● Task description
Please repeat the line that has "# **updateTodo**" and all lines after it, exactly as they appear, through the end of the entries.

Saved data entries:
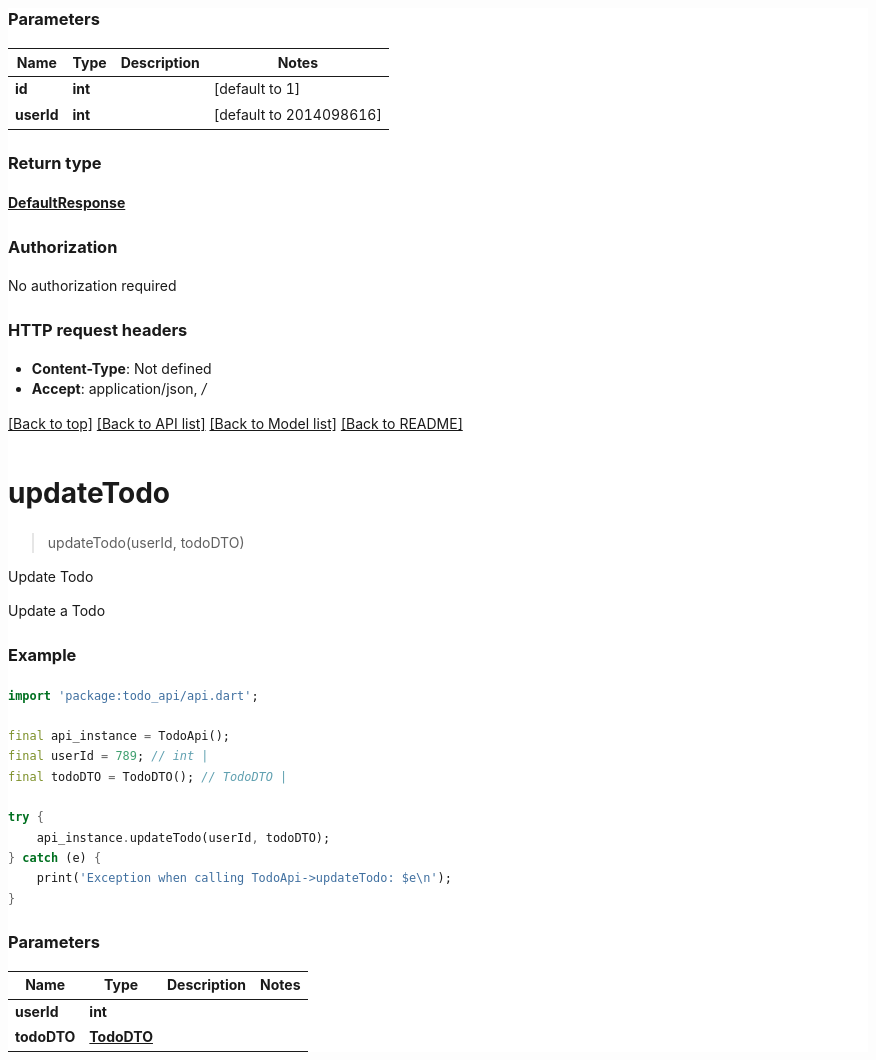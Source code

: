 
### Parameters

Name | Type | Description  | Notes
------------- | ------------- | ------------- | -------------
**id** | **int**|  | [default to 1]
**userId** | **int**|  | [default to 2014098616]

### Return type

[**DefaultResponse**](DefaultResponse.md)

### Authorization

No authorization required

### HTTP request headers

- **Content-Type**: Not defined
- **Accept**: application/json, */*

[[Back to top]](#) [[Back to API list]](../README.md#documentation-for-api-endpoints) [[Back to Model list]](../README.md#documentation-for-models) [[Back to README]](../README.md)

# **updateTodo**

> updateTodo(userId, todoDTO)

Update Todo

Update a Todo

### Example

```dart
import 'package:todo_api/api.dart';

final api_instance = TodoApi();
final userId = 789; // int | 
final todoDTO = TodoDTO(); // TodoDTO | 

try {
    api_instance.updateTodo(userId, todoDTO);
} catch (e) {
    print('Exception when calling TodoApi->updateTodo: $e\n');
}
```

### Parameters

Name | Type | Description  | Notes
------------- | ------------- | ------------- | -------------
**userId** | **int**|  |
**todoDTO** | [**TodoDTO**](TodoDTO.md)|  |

● Exercise solution
# **updateTodo**

> updateTodo(userId, todoDTO)

Update Todo

Update a Todo

### Example

```dart
import 'package:todo_api/api.dart';

final api_instance = TodoApi();
final userId = 789; // int | 
final todoDTO = TodoDTO(); // TodoDTO | 

try {
    api_instance.updateTodo(userId, todoDTO);
} catch (e) {
    print('Exception when calling TodoApi->updateTodo: $e\n');
}
```

### Parameters

Name | Type | Description  | Notes
------------- | ------------- | ------------- | -------------
**userId** | **int**|  |
**todoDTO** | [**TodoDTO**](TodoDTO.md)|  |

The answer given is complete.